(EXTRACTED MATERIAL)

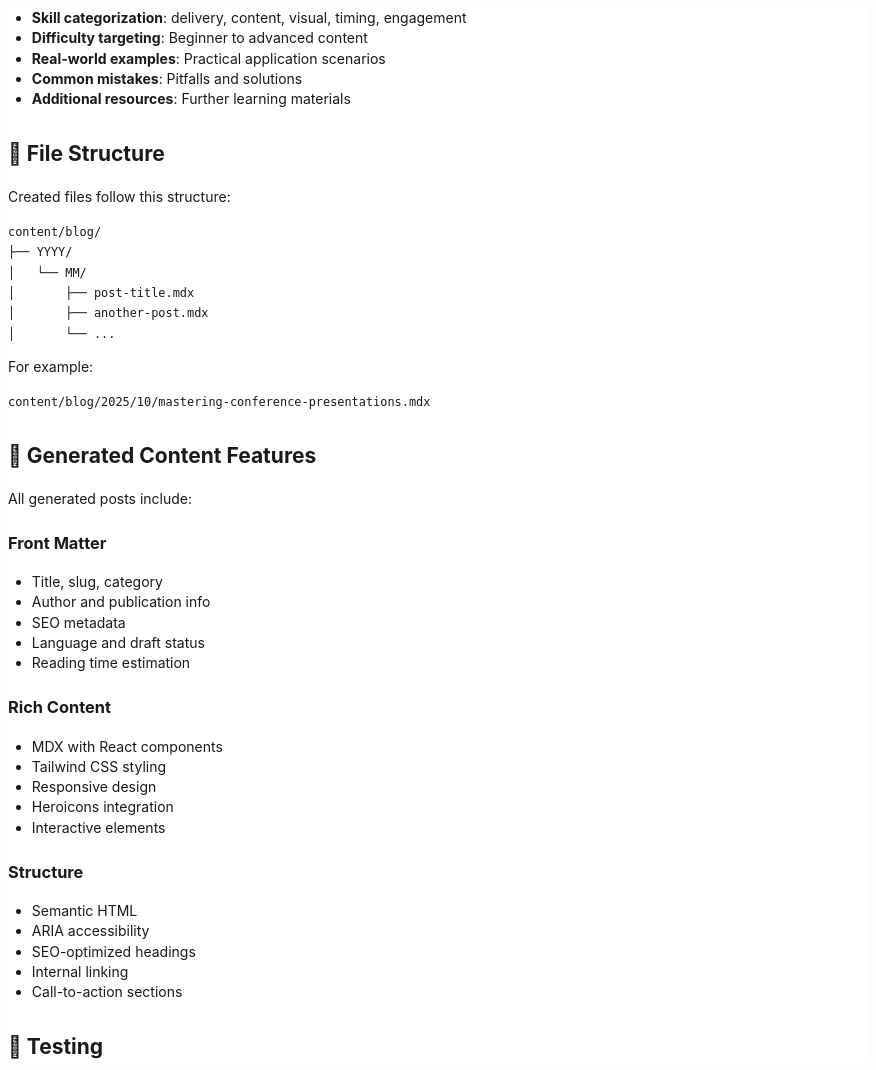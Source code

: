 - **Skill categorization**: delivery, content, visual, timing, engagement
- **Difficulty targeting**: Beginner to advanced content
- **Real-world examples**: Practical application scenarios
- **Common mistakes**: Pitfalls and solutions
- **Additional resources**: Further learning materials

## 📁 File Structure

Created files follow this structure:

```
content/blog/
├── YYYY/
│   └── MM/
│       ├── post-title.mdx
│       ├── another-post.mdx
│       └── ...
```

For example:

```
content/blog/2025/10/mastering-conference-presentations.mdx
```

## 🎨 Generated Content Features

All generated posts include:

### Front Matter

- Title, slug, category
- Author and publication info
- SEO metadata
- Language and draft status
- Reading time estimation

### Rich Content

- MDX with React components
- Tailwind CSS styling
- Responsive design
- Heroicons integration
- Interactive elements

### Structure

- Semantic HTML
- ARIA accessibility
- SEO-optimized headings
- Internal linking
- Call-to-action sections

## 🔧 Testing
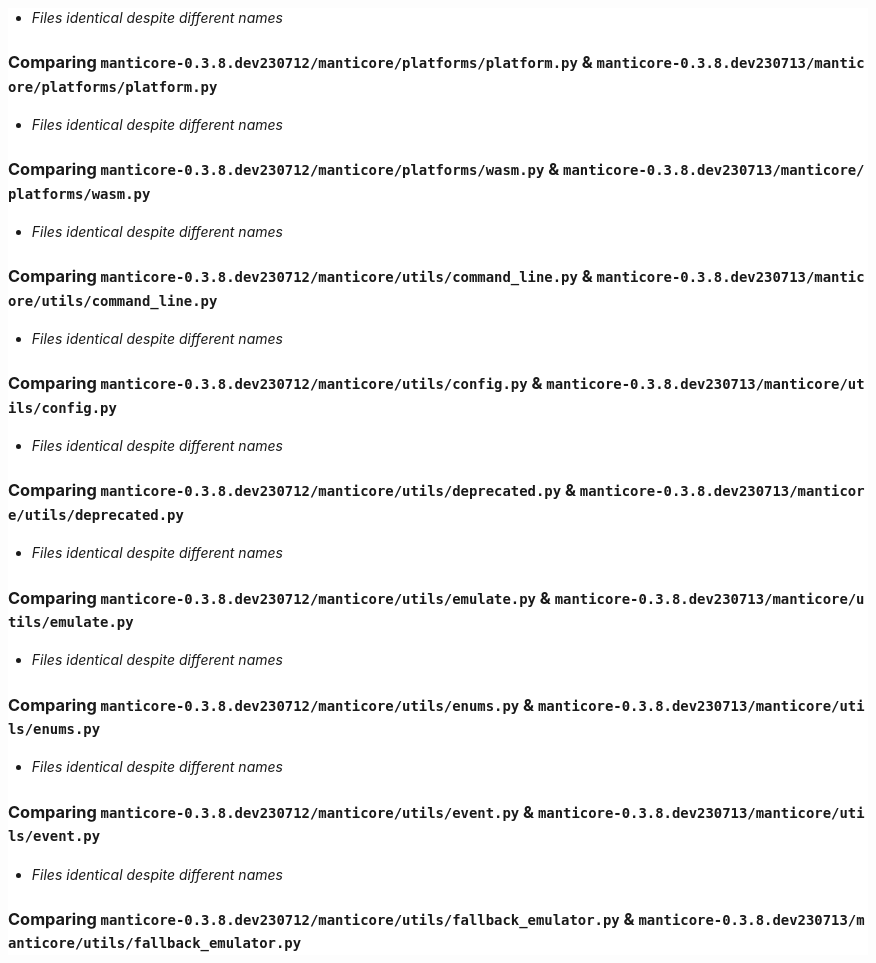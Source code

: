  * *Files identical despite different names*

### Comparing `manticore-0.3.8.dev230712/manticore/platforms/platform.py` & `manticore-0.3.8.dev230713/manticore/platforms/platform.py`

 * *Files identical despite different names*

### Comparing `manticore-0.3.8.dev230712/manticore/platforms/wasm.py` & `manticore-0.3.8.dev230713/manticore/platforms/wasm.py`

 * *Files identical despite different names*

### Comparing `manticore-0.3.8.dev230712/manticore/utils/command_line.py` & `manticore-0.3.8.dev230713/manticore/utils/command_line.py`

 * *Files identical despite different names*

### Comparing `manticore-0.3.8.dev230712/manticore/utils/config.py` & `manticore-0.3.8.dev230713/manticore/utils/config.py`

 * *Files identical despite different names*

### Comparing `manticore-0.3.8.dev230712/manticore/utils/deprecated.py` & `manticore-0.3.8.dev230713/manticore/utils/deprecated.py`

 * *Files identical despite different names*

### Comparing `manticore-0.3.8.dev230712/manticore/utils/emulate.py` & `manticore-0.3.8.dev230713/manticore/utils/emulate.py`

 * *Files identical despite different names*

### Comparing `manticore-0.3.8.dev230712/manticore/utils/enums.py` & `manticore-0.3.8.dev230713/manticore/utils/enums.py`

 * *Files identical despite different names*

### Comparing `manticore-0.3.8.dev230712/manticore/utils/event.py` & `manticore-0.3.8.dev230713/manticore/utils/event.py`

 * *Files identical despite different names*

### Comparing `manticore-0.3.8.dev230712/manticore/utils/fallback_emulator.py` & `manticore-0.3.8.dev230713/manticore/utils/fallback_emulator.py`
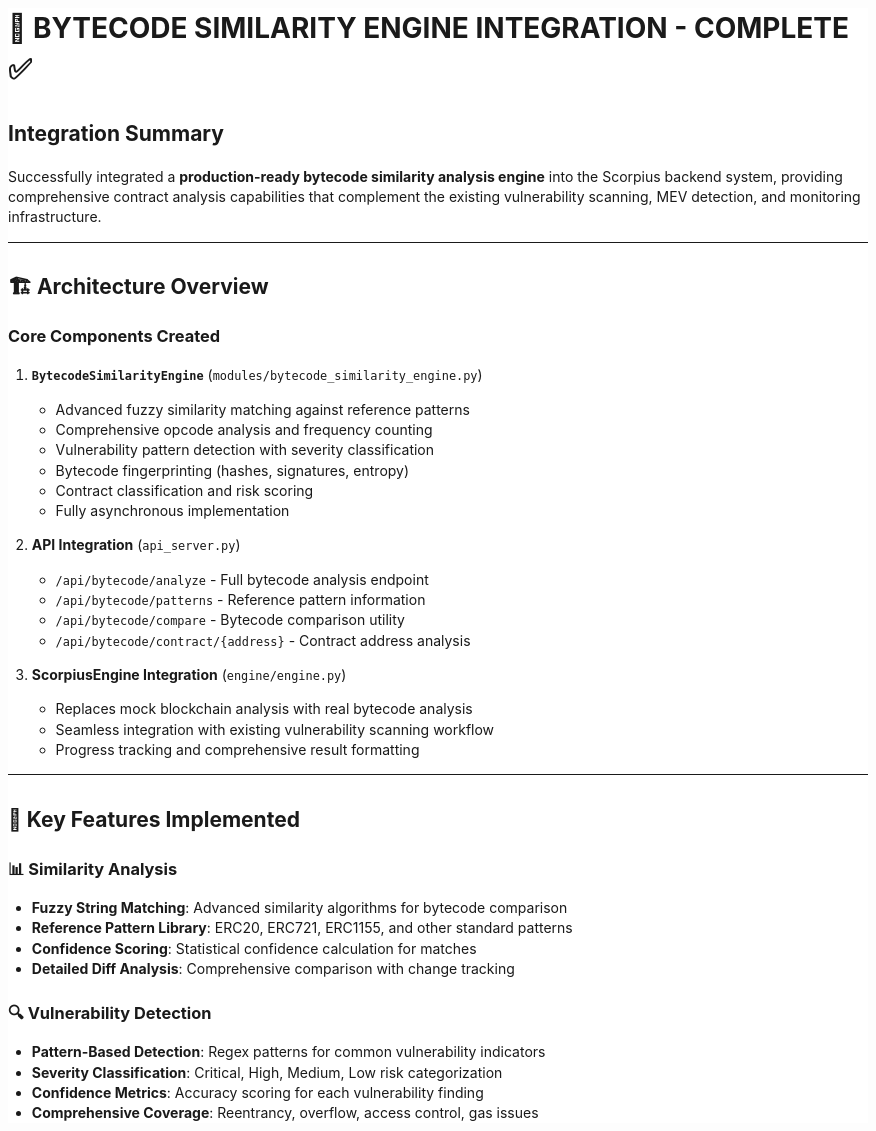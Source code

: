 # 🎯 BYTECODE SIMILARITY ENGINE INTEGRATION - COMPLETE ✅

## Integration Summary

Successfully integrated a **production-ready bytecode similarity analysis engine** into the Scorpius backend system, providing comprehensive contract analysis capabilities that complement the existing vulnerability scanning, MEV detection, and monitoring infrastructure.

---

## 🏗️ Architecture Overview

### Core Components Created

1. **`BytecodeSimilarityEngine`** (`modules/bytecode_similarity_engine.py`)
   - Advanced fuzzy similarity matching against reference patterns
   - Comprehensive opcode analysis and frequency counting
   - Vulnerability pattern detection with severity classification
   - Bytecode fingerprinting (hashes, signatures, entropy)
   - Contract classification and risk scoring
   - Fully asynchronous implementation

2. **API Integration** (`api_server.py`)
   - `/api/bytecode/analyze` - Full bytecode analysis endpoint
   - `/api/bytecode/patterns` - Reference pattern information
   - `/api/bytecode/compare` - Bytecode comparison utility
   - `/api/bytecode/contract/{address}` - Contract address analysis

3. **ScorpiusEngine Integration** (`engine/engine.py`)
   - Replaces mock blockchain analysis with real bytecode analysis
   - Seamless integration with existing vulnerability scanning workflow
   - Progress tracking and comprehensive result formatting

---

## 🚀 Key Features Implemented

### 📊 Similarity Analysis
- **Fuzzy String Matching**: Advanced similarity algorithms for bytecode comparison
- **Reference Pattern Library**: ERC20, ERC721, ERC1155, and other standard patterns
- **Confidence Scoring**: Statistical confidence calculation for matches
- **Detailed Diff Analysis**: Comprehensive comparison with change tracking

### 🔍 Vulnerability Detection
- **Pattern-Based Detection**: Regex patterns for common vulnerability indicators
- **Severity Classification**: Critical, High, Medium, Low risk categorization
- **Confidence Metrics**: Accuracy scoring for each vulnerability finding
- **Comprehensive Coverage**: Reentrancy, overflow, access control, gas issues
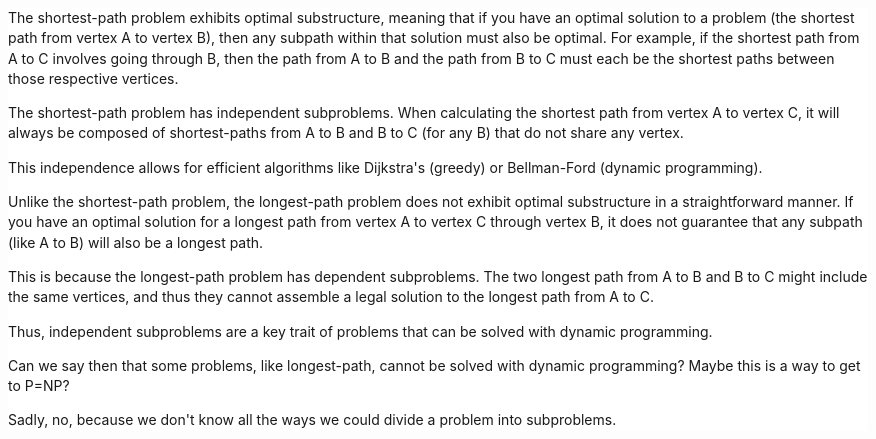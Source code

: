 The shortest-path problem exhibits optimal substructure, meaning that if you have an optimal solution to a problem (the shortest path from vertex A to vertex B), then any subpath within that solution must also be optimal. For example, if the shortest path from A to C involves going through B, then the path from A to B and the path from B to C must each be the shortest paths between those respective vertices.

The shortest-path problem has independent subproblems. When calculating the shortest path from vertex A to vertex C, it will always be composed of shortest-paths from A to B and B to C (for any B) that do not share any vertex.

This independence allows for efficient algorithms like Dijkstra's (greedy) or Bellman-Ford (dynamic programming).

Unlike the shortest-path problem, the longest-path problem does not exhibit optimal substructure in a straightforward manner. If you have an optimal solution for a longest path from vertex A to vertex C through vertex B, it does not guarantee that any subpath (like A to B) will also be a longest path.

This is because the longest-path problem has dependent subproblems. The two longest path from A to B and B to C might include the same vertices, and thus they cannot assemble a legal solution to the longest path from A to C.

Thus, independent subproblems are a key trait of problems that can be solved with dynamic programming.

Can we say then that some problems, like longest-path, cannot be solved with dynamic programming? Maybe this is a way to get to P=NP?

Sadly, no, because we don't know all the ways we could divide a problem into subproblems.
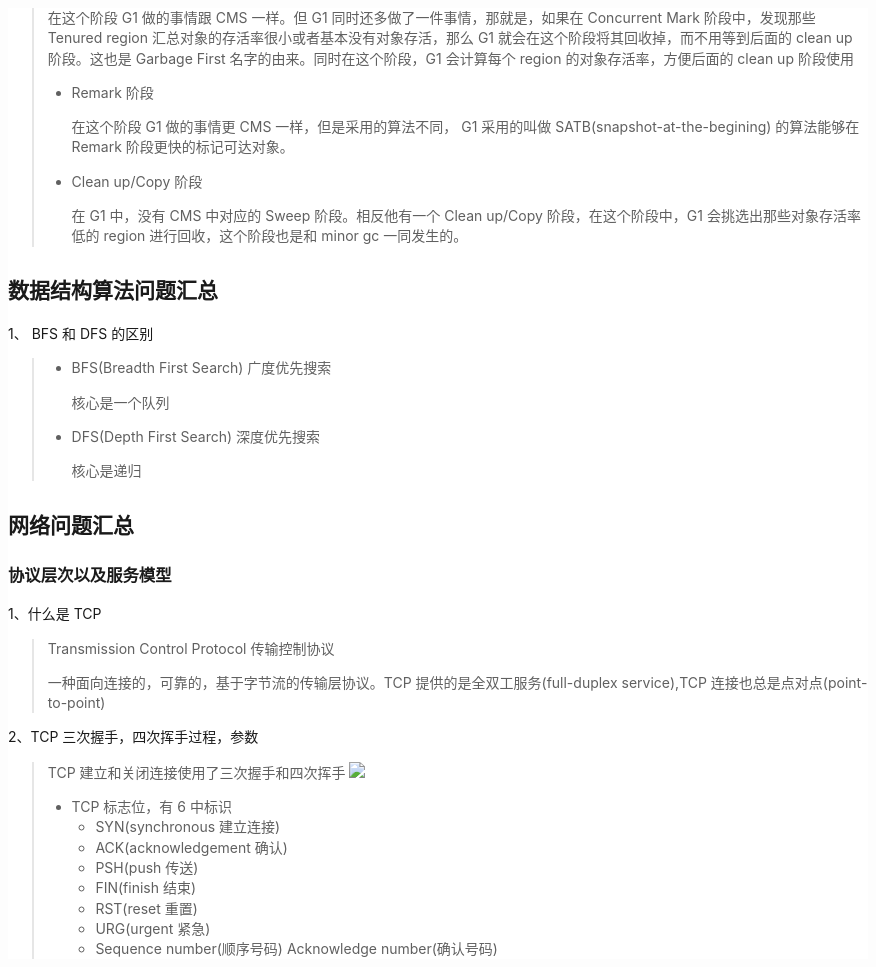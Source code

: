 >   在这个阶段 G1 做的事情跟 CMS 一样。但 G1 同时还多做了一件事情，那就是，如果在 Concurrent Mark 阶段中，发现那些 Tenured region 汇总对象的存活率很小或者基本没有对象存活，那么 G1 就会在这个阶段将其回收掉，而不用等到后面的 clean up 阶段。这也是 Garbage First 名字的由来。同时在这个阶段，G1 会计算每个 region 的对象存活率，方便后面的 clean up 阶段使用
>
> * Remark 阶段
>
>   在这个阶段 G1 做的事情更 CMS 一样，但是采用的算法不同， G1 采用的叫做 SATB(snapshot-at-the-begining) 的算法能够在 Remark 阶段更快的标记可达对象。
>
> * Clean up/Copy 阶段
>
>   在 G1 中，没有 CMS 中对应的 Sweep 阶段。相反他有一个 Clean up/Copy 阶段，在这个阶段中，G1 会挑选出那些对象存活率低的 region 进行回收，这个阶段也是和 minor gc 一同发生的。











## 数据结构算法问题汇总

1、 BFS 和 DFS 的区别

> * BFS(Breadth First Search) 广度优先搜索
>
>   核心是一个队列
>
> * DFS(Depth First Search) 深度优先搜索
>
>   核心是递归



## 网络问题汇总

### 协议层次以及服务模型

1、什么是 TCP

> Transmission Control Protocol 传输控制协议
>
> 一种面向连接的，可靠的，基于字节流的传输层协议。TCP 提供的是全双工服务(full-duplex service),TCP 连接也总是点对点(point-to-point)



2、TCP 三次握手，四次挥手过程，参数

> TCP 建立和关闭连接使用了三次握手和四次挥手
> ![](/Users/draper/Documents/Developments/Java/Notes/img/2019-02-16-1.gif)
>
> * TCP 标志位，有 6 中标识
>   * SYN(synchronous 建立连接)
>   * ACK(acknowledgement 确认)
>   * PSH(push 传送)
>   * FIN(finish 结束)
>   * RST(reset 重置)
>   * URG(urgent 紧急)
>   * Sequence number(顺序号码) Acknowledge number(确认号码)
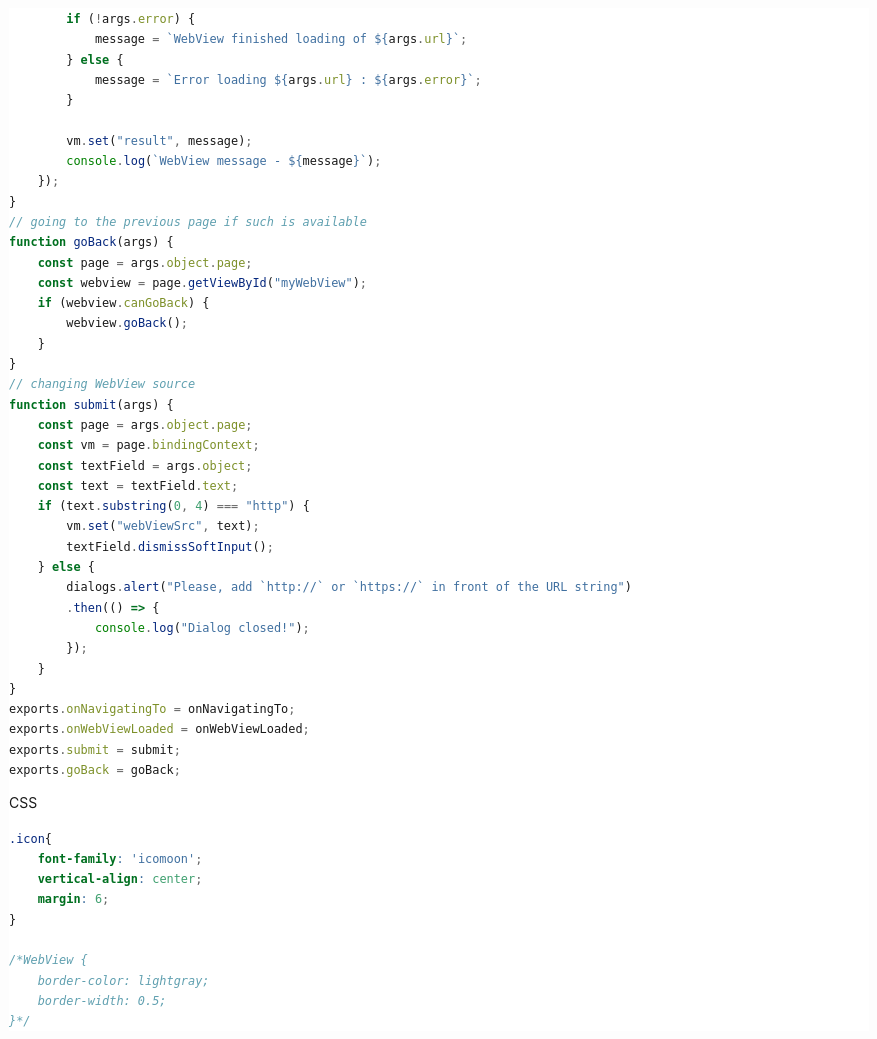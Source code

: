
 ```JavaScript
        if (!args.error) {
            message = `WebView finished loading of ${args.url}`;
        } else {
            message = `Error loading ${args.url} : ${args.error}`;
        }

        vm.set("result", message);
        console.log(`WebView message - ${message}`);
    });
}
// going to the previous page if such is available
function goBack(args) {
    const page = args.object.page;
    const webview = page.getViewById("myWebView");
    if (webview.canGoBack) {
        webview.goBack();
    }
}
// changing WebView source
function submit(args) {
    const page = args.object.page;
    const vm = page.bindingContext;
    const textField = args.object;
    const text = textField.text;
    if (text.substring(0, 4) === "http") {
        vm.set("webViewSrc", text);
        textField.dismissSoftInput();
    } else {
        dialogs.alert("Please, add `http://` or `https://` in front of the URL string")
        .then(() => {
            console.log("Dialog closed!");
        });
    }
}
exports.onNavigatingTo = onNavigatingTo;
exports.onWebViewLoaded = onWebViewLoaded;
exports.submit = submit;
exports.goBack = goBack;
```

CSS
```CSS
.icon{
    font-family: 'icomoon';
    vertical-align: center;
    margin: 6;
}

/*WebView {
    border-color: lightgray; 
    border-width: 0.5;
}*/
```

(End EXTRACTED MATERIAL)

# [TRY IT]
In the listing above, find the line containing "- Comprehensive opcode" and the line containing "- Contract classification and risk scoring", then repeat those two lines and everything between them exactly.

# [RESPONSE]
   - Comprehensive opcode analysis and frequency counting
   - Vulnerability pattern detection with severity classification
   - Bytecode fingerprinting (hashes, signatures, entropy)
   - Contract classification and risk scoring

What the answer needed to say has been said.